Broad- Versus Narrow-Sample Evidence in Disclosure Regulation Studies: A Discussion of Badia, Duro, Jorgensen, and Ormazabal (2018)
12 Pages Posted: 8 Aug 2019
Date Written: August 5, 2019
Broad-sample evidence that examines the effect of disclosure regulation is widespread in accounting research — often justified by its greater generalizability relative to narrow-sample evidence. Badia et al. (this issue) takes a different approach by focusing on the effect of disclosure rules in a narrow sample of U.S. and Canadian oil and gas companies. In this discussion, I argue that the contention that broad samples make research on disclosure regulation generalizable is a misconception and that the narrow-sample approach has many advantages and often advances knowledge more than broad-sample research.
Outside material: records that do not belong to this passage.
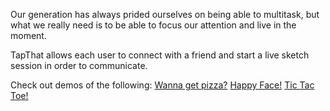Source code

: Our generation has always prided ourselves on being able to multitask, but what we really need is to be able to focus our attention and live in the moment. 

TapThat allows each user to connect with a friend and start a live sketch session in order to communicate. 

Check out demos of the following:
[Wanna get pizza?](http://tony-wang.com/github/pizza.gif)
[Happy Face!](http://tony-wang.com/github/happy.gif)
[Tic Tac Toe!](http://tony-wang.com/github/game.gif)
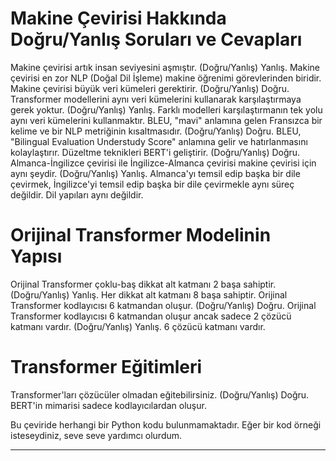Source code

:# Makine Çevirisi Hakkında Doğru/Yanlış Soruları ve Cevapları

Makine çevirisi artık insan seviyesini aşmıştır. (Doğru/Yanlış) Yanlış. Makine çevirisi en zor NLP (Doğal Dil İşleme) makine öğrenimi görevlerinden biridir. Makine çevirisi büyük veri kümeleri gerektirir. (Doğru/Yanlış) Doğru. Transformer modellerini aynı veri kümelerini kullanarak karşılaştırmaya gerek yoktur. (Doğru/Yanlış) Yanlış. Farklı modelleri karşılaştırmanın tek yolu aynı veri kümelerini kullanmaktır. BLEU, "mavi" anlamına gelen Fransızca bir kelime ve bir NLP metriğinin kısaltmasıdır. (Doğru/Yanlış) Doğru. BLEU, "Bilingual Evaluation Understudy Score" anlamına gelir ve hatırlanmasını kolaylaştırır. Düzeltme teknikleri BERT'i geliştirir. (Doğru/Yanlış) Doğru. Almanca-İngilizce çevirisi ile İngilizce-Almanca çevirisi makine çevirisi için aynı şeydir. (Doğru/Yanlış) Yanlış. Almanca'yı temsil edip başka bir dile çevirmek, İngilizce'yi temsil edip başka bir dile çevirmekle aynı süreç değildir. Dil yapıları aynı değildir.

# Orijinal Transformer Modelinin Yapısı

Orijinal Transformer çoklu-baş dikkat alt katmanı 2 başa sahiptir. (Doğru/Yanlış) Yanlış. Her dikkat alt katmanı 8 başa sahiptir. Orijinal Transformer kodlayıcısı 6 katmandan oluşur. (Doğru/Yanlış) Doğru. Orijinal Transformer kodlayıcısı 6 katmandan oluşur ancak sadece 2 çözücü katmanı vardır. (Doğru/Yanlış) Yanlış. 6 çözücü katmanı vardır.

# Transformer Eğitimleri

Transformer'ları çözücüler olmadan eğitebilirsiniz. (Doğru/Yanlış) Doğru. BERT'in mimarisi sadece kodlayıcılardan oluşur.

Bu çeviride herhangi bir Python kodu bulunmamaktadır. Eğer bir kod örneği isteseydiniz, seve seve yardımcı olurdum.

---

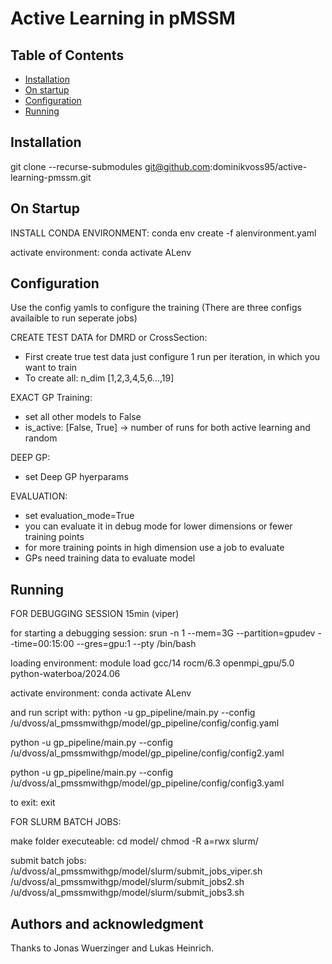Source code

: # Active Learning in pMSSM

## Table of Contents

- [Installation](#installation)
- [On startup](#on-startup)
- [Configuration](#configuration)
- [Running](#running)

## Installation

git clone --recurse-submodules git@github.com:dominikvoss95/active-learning-pmssm.git

## On Startup

INSTALL CONDA ENVIRONMENT:
conda env create -f alenvironment.yaml

activate environment:
conda activate ALenv

## Configuration
Use the config yamls to configure the training (There are three configs availaible to run seperate jobs)

CREATE TEST DATA for DMRD or CrossSection:
- First create true test data just configure 1 run per iteration, in which you want to train
- To create all: n_dim [1,2,3,4,5,6...,19]

EXACT GP Training:
- set all other models to False
- is_active: [False, True] -> number of runs for both active learning and random

DEEP GP:
- set Deep GP hyerparams

EVALUATION:
- set evaluation_mode=True
- you can evaluate it in debug mode for lower dimensions or fewer training points
- for more training points in high dimension use a job to evaluate
- GPs need training data to evaluate model

## Running

FOR DEBUGGING SESSION 15min  (viper)

for starting a debugging session:
srun -n 1 --mem=3G --partition=gpudev --time=00:15:00 --gres=gpu:1 --pty /bin/bash

loading environment:
module load gcc/14 rocm/6.3 openmpi_gpu/5.0 python-waterboa/2024.06

activate environment:
conda activate ALenv

and run script with:
python -u gp_pipeline/main.py --config /u/dvoss/al_pmssmwithgp/model/gp_pipeline/config/config.yaml

python -u gp_pipeline/main.py --config /u/dvoss/al_pmssmwithgp/model/gp_pipeline/config/config2.yaml

python -u gp_pipeline/main.py --config /u/dvoss/al_pmssmwithgp/model/gp_pipeline/config/config3.yaml

to exit: 
exit

FOR SLURM BATCH JOBS:

make folder executeable:
cd model/
chmod -R a=rwx slurm/

submit batch jobs:
/u/dvoss/al_pmssmwithgp/model/slurm/submit_jobs_viper.sh
/u/dvoss/al_pmssmwithgp/model/slurm/submit_jobs2.sh
/u/dvoss/al_pmssmwithgp/model/slurm/submit_jobs3.sh

## Authors and acknowledgment
Thanks to Jonas Wuerzinger and Lukas Heinrich.
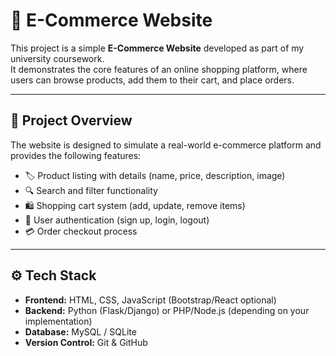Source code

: # 🛒 E-Commerce Website

This project is a simple **E-Commerce Website** developed as part of my university coursework.  
It demonstrates the core features of an online shopping platform, where users can browse products, add them to their cart, and place orders.

---

## 📖 Project Overview
The website is designed to simulate a real-world e-commerce platform and provides the following features:

- 🏷️ Product listing with details (name, price, description, image)  
- 🔍 Search and filter functionality  
- 🛍️ Shopping cart system (add, update, remove items)  
- 👤 User authentication (sign up, login, logout)  
- 💳 Order checkout process  
 

---

## ⚙️ Tech Stack
- **Frontend:** HTML, CSS, JavaScript (Bootstrap/React optional)  
- **Backend:** Python (Flask/Django) or PHP/Node.js (depending on your implementation)  
- **Database:** MySQL / SQLite  
- **Version Control:** Git & GitHub  


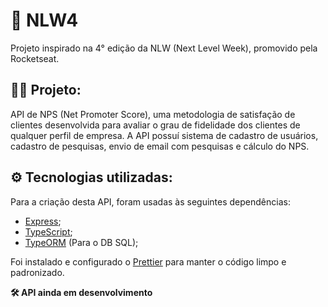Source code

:# 🚀 NLW4 

Projeto inspirado na 4° edição da NLW (Next Level Week), promovido pela Rocketseat.


## 👨‍💻 Projeto:

API de NPS (Net Promoter Score), uma metodologia de satisfação de clientes desenvolvida para avaliar o grau de fidelidade dos clientes de qualquer perfil de empresa. A API possuí sistema de cadastro de usuários, cadastro de pesquisas, envio de email com pesquisas e cálculo do NPS.


## ⚙ Tecnologias utilizadas:

Para a criação desta API, foram usadas às seguintes dependências:

- [Express](https://expressjs.com/pt-br/);
- [TypeScript](https://www.typescriptlang.org/);
- [TypeORM](https://typeorm.io/#/) (Para o DB SQL);

Foi instalado e configurado o [Prettier](https://prettier.io/) para manter o código limpo e padronizado. <b>


🛠️ **API ainda em desenvolvimento**
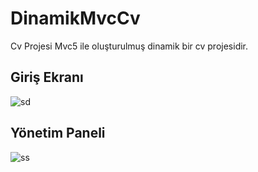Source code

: # DinamikMvcCv
Cv Projesi
Mvc5 ile oluşturulmuş dinamik bir cv projesidir.
## Giriş Ekranı
![sd](https://user-images.githubusercontent.com/43907952/148694988-1685ef7d-52eb-4542-8d12-79e27f803184.jpg)
## Yönetim Paneli
![ss](https://user-images.githubusercontent.com/43907952/148695033-648e9133-41b8-4f79-9b5b-47a6d4258cc1.jpg)
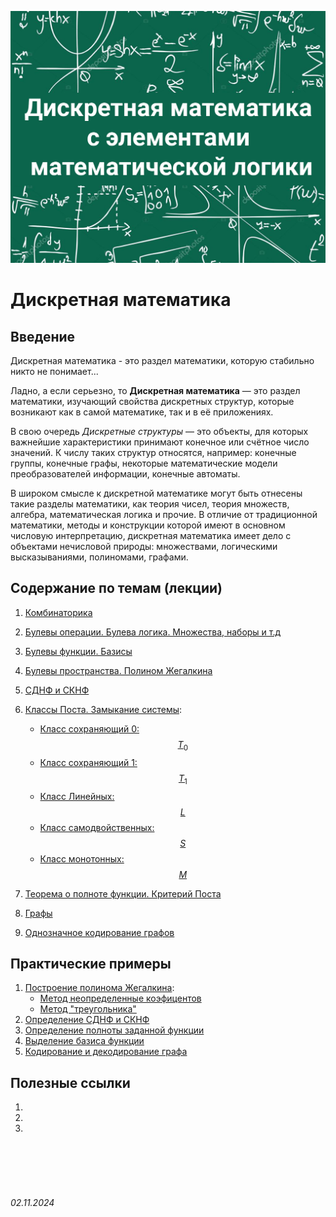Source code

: <head>
    <script src="https://cdn.jsdelivr.net/npm/mathjax@3/es5/tex-mml-chtml.js"></script>
</head>

![discr-math](../../assets/img/Discr-math.jpg)

# Дискретная математика

## Введение

Дискретная математика - это раздел математики, которую стабильно никто не понимает...

Ладно, а если серьезно, то **Дискретная математика** — это раздел математики, изучающий свойства дискретных структур, которые возникают как в самой математике, так и в её приложениях. 

В свою очередь *Дискретные структуры* — это объекты, для которых важнейшие характеристики принимают конечное или счётное число значений. К числу таких структур относятся, например: конечные группы, конечные графы, некоторые математические модели преобразователей информации, конечные автоматы.

В широком смысле к дискретной математике могут быть отнесены такие разделы математики, как теория чисел, теория множеств, алгебра, математическая логика и прочие.
В отличие от традиционной математики, методы и конструкции которой имеют в основном числовую интерпретацию, дискретная математика имеет дело с объектами нечисловой природы: множествами, логическими высказываниями, полиномами, графами. 

## Содержание по темам (лекции)

1. [Комбинаторика]()
2. [Булевы операции. Булева логика. Множества, наборы и т.д]()
3. [Булевы функции. Базисы]()
4. [Булевы пространства. Полином Жегалкина]()
5. [СДНФ и СКНФ]()
6. [Классы Поста. Замыкание системы]():
   
   - [Класс сохраняющий 0: $$ T_{0} $$]()
   - [Класс сохраняющий 1: $$ T_{1} $$]()
   - [Класс Линейных: $$ L $$]()
   - [Класс самодвойственных: $$ S $$]()
   - [Класс монотонных: $$ M $$]()

7. [Теорема о полноте функции. Критерий Поста]()
8. [Графы]()
9.  [Однозначное кодирование графов]()

## Практические примеры

1. [Построение полинома Жегалкина]():
   - [Метод неопределенные коэфицентов]()
   - [Метод "треугольника"]()
2. [Определение СДНФ и СКНФ]()
3. [Определение полноты заданной функции]()
4. [Выделение базиса функции]()
5. [Кодирование и декодирование графа]()


## Полезные ссылки

1.  []()
2.  []()
3.  []()

<br><br>
<br><br>

###### 02.11.2024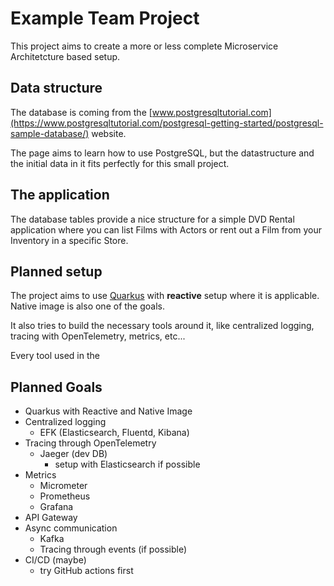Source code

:# Example Team Project

This project aims to create a more or less complete Microservice Architetcture based setup.

## Data structure

The database is coming from the [www.postgresqltutorial.com](https://www.postgresqltutorial.com/postgresql-getting-started/postgresql-sample-database/) website.

The page aims to learn how to use PostgreSQL, but the datastructure and the initial data in it fits perfectly for this small project.

## The application

The database tables provide a nice structure for a simple DVD Rental application where you can list Films with Actors or rent out a Film from your Inventory in a specific Store. 

## Planned setup

The project aims to use [Quarkus](https://quarkus.io/) with **reactive** setup where it is applicable. Native image is also one of the goals.

It also tries to build the necessary tools around it, like centralized logging, tracing with OpenTelemetry, metrics, etc...

Every tool used in the 

## Planned Goals

* Quarkus with Reactive and Native Image
* Centralized logging 
  * EFK (Elasticsearch, Fluentd, Kibana)
* Tracing through OpenTelemetry
  * Jaeger (dev DB)
    * setup with Elasticsearch if possible
* Metrics
  * Micrometer
  * Prometheus
  * Grafana
* API Gateway 
* Async communication
  * Kafka
  * Tracing through events (if possible)
* CI/CD (maybe)
  * try GitHub actions first
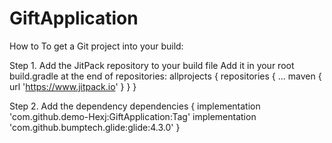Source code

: # GiftApplication
How to
To get a Git project into your build:

Step 1. Add the JitPack repository to your build file
Add it in your root build.gradle at the end of repositories:
	allprojects {
		repositories {
			...
			maven { url 'https://www.jitpack.io' }
		}
	}
  
Step 2. Add the dependency
	dependencies {
	        implementation 'com.github.demo-Hexj:GiftApplication:Tag'
		 implementation 'com.github.bumptech.glide:glide:4.3.0'
	}

   
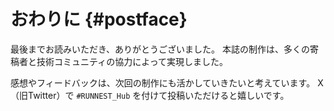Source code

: # おわりに {#postface}

最後までお読みいただき、ありがとうございました。
本誌の制作は、多くの寄稿者と技術コミュニティの協力によって実現しました。

感想やフィードバックは、次回の制作にも活かしていきたいと考えています。
X（旧Twitter）で `#RUNNEST_Hub` を付けて投稿いただけると嬉しいです。

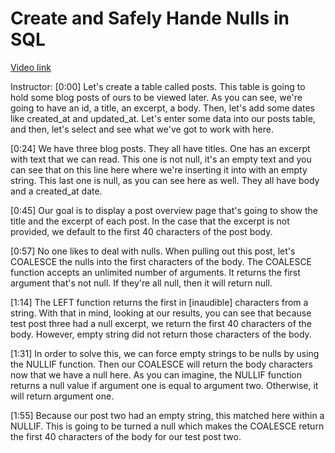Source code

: # Create and Safely Hande Nulls in SQL

[Video link](https://www.egghead.io/lessons/postgresql-create-and-safely-hande-nulls-in-sql)

Instructor: [0:00] Let's create a table called posts. This table is going to hold some blog posts of ours to be viewed later. As you can see, we're going to have an id, a title, an excerpt, a body. Then, let's add some dates like created_at and updated_at. Let's enter some data into our posts table, and then, let's select and see what we've got to work with here.

[0:24] We have three blog posts. They all have titles. One has an excerpt with text that we can read. This one is not null, it's an empty text and you can see that on this line here where we're inserting it into with an empty string. This last one is null, as you can see here as well. They all have body and a created_at date.

[0:45] Our goal is to display a post overview page that's going to show the title and the excerpt of each post. In the case that the excerpt is not provided, we default to the first 40 characters of the post body.

[0:57] No one likes to deal with nulls. When pulling out this post, let's COALESCE the nulls into the first characters of the body. The COALESCE function accepts an unlimited number of arguments. It returns the first argument that's not null. If they're all null, then it will return null.

[1:14] The LEFT function returns the first in [inaudible] characters from a string. With that in mind, looking at our results, you can see that because test post three had a null excerpt, we return the first 40 characters of the body. However, empty string did not return those characters of the body.

[1:31] In order to solve this, we can force empty strings to be nulls by using the NULLIF function. Then our COALESCE will return the body characters now that we have a null here. As you can imagine, the NULLIF function returns a null value if argument one is equal to argument two. Otherwise, it will return argument one.

[1:55] Because our post two had an empty string, this matched here within a NULLIF. This is going to be turned a null which makes the COALESCE return the first 40 characters of the body for our test post two.
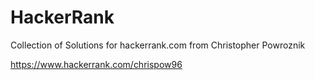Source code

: # HackerRank
Collection of Solutions for hackerrank.com from Christopher Powroznik

https://www.hackerrank.com/chrispow96
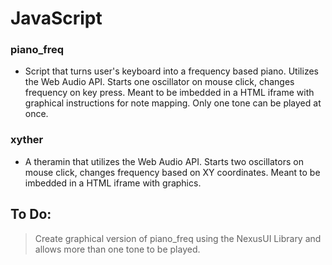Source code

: # JavaScript

### piano_freq
* Script that turns user's keyboard into a frequency based piano. Utilizes the Web Audio API.  Starts one oscillator on mouse click, changes frequency on key press. Meant to be imbedded in a HTML iframe with graphical instructions for note mapping. Only one tone can be played at once.

### xyther
* A theramin that utilizes the Web Audio API.  Starts two oscillators on mouse click, changes frequency based on XY coordinates. Meant to be imbedded in a HTML iframe with graphics.

## To Do:
> Create graphical version of piano_freq using the NexusUI Library and allows more than one tone to be played.
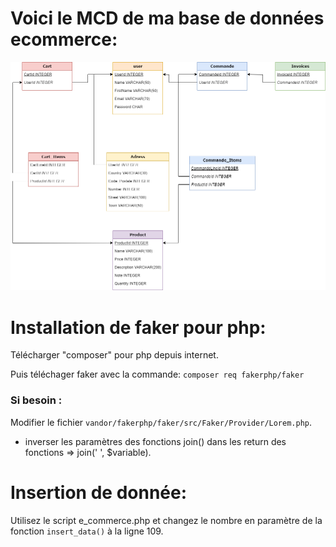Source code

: # Voici le MCD de ma base de données ecommerce:

![Alt text](MCD.drawio.png)

# Installation de faker pour php:

Télécharger "composer" pour php depuis internet.

Puis téléchager faker avec la commande: `composer req fakerphp/faker`

### Si besoin :
Modifier le fichier `vandor/fakerphp/faker/src/Faker/Provider/Lorem.php`. 
- inverser les paramètres des fonctions join() dans les return des fonctions => join(' ', $variable).

# Insertion de donnée:

Utilisez le script e_commerce.php et changez le nombre en paramètre de la fonction `insert_data()` à la ligne 109.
The key advantage of a narrow sample is that, everything else equal, we generally understand the institutional setting that generated the evidence better. Institutional details allow researchers to more precisely identify the changes that the regulation caused, assess the validity of untestable identification assumptions, and, as a field, it improves our ability to take a Bayesian approach to causal inferences. I illustrate these points by contrasting the evidence in Badia et al. to evidence from broad-sample studies on the effect of IFRS adoption and other major disclosure regulation.